So, how can I recommend this movie when I spend so much time railing against unoriginal blockbusters? The answer boils down to intent. Who is Ninja Turtles aimed at? Had Liebesman and company delivered an ultra-violent black-and-white bruise-fest in the vein of Sin City, I would assume it's the aforementioned angry 'net nerds--who would be justifiably pissed with these results. But from the opening animated sequence and voice over, it's clear that Paramount is after children here. This is the kind of light-weight action fantasy meant to get eight-year-olds excited and occasionally weepy, and make thirteen-year-olds say "Whoa" when Sachs reveals his master plan (it's a lovely and sinister twist that trumps the "Make Everyone Monsters!" motivation commonplace in this tier of the genre).
Adults enjoying this movie is a pleasant side effect. I grew up watching the Ninja Turtles cartoon and reading various incarnations of the characters in comics. Sure, it would be cool to see the weirder elements of this universe explored on film, such as Krang, the talking brain from Dimension X, or the robot-mouse-making evil scientist Baxter Stockman. But this is a foundation picture. The original and even secondary audience for the Turtles is two generations removed from the kids this version is aimed at--meaning a fresh introduction makes sense. Much in the same way Batman Begins was a comparatively bland picture to The Dark Knight, Teenage Mutant Ninja Turtles is a serviceable first chapter in what could prove to be a wild adventure series.

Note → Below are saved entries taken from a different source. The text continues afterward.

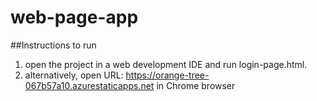 # web-page-app

##Instructions to run
1. open the project in a web development IDE and run login-page.html. 
2. alternatively, open URL: https://orange-tree-067b57a10.azurestaticapps.net in Chrome browser

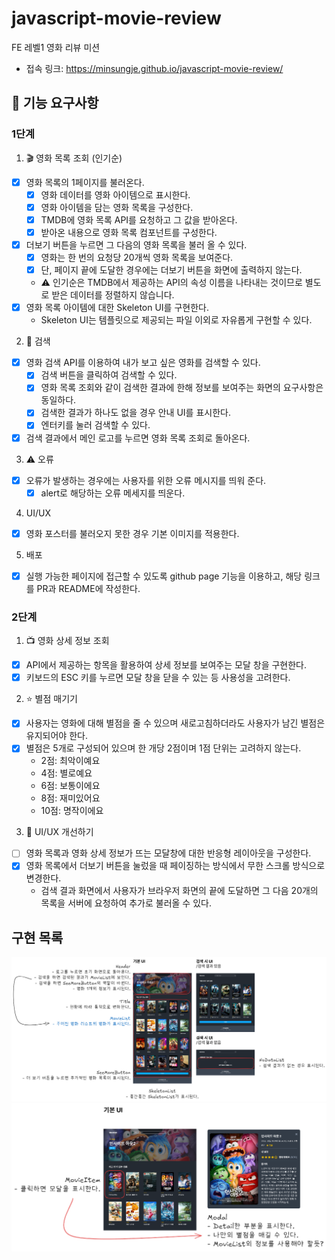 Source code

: # javascript-movie-review

FE 레벨1 영화 리뷰 미션

- 접속 링크: https://minsungje.github.io/javascript-movie-review/

## 🎯 기능 요구사항

### 1단계

1. 🎬 영화 목록 조회 (인기순)

- [x] 영화 목록의 1페이지를 불러온다.
  - [x] 영화 데이터를 영화 아이템으로 표시한다.
  - [x] 영화 아이템을 담는 영화 목록을 구성한다.
  - [x] TMDB에 영화 목록 API를 요청하고 그 값을 받아온다.
  - [x] 받아온 내용으로 영화 목록 컴포넌트를 구성한다.
- [x] 더보기 버튼을 누르면 그 다음의 영화 목록을 불러 올 수 있다.
  - [x] 영화는 한 번의 요청당 20개씩 영화 목록을 보여준다.
  - [x] 단, 페이지 끝에 도달한 경우에는 더보기 버튼을 화면에 출력하지 않는다.
  - ⚠️ 인기순은 TMDB에서 제공하는 API의 속성 이름을 나타내는 것이므로 별도로 받은 데이터를 정렬하지 않습니다.
- [x] 영화 목록 아이템에 대한 Skeleton UI를 구현한다.
  - Skeleton UI는 템플릿으로 제공되는 파일 이외로 자유롭게 구현할 수 있다.

2. 🔎 검색

- [x] 영화 검색 API를 이용하여 내가 보고 싶은 영화를 검색할 수 있다.
  - [x] 검색 버튼을 클릭하여 검색할 수 있다.
  - [x] 영화 목록 조회와 같이 검색한 결과에 한해 정보를 보여주는 화면의 요구사항은 동일하다.
  - [x] 검색한 결과가 하나도 없을 경우 안내 UI를 표시한다.
  - [x] 엔터키를 눌러 검색할 수 있다.
- [x] 검색 결과에서 메인 로고를 누르면 영화 목록 조회로 돌아온다.

3. ⚠️ 오류

- [x] 오류가 발생하는 경우에는 사용자를 위한 오류 메시지를 띄워 준다.
  - [x] alert로 해당하는 오류 메세지를 띄운다.

4. UI/UX

- [x] 영화 포스터를 불러오지 못한 경우 기본 이미지를 적용한다.

5. 배포

- [x] 실행 가능한 페이지에 접근할 수 있도록 github page 기능을 이용하고, 해당 링크를 PR과 README에 작성한다.

### 2단계

1. 📺 영화 상세 정보 조회

- [x] API에서 제공하는 항목을 활용하여 상세 정보를 보여주는 모달 창을 구현한다.
- [x] 키보드의 ESC 키를 누르면 모달 창을 닫을 수 있는 등 사용성을 고려한다.

2. ⭐️ 별점 매기기

- [x] 사용자는 영화에 대해 별점을 줄 수 있으며 새로고침하더라도 사용자가 남긴 별점은 유지되어야 한다.
- [x] 별점은 5개로 구성되어 있으며 한 개당 2점이며 1점 단위는 고려하지 않는다.
  - 2점: 최악이예요
  - 4점: 별로예요
  - 6점: 보통이에요
  - 8점: 재미있어요
  - 10점: 명작이에요

3. 📐 UI/UX 개선하기

- [ ] 영화 목록과 영화 상세 정보가 뜨는 모달창에 대한 반응형 레이아웃을 구성한다.
- [x] 영화 목록에서 더보기 버튼을 눌렀을 때 페이징하는 방식에서 무한 스크롤 방식으로 변경한다.
  - 검색 결과 화면에서 사용자가 브라우저 화면의 끝에 도달하면 그 다음 20개의 목록을 서버에 요청하여 추가로 불러올 수 있다.

## 구현 목록

![1단계UI별기능](./docs/step1UI.png)
![2단계UI별기능](./docs/step2UI.png)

And please don't take "serviceable" to mean paint-by-numbers. While there's a lot to be improved upon here (some flat jokes, a more original climax, and Fox's engaged-but-not-good-enough performance), Liebesman and his effects team pull off some really terrific set pieces--which I dare say even the most ardent cynic would be hard-pressed to pout through (assuming, of course, they'd ever deign to watch a "Michael Bay" movie). From the Turtles' rocket-skateboard-powered fight antics to a twisty surfing scene through New York's sewer system and a cliff-hanging upstate truck chase, the movie's formulaic stretches are punctuated by a zippy spirit of fun executed by people who at least pretend they're breaking new ground.
I don't know that I'll ever watch Teenage Mutant Ninja Turtles again, but I can say the same thing about Guardians of the Galaxy, too, which opened last week. Both suffer from a lack of originality; both feature state-of-the-art special effects; and both are about oddball "found families" fighting to protect the innocent. Both films also target different demographics. Yet people root for Guardians to triumph over Turtles, box-office-wise--as if that sends some kind of a message to Michael Bay. Do they not realize they're betting on a cockfight between a rooster and a McNugget? Adults take kids to Guardians of the Galaxy; kids take adults to Teenage Mutant Ninja Turtles.
Michael Bay takes his money to a bank--located, I'd imagine, not far from the set where he didn't direct Ninja Turtles.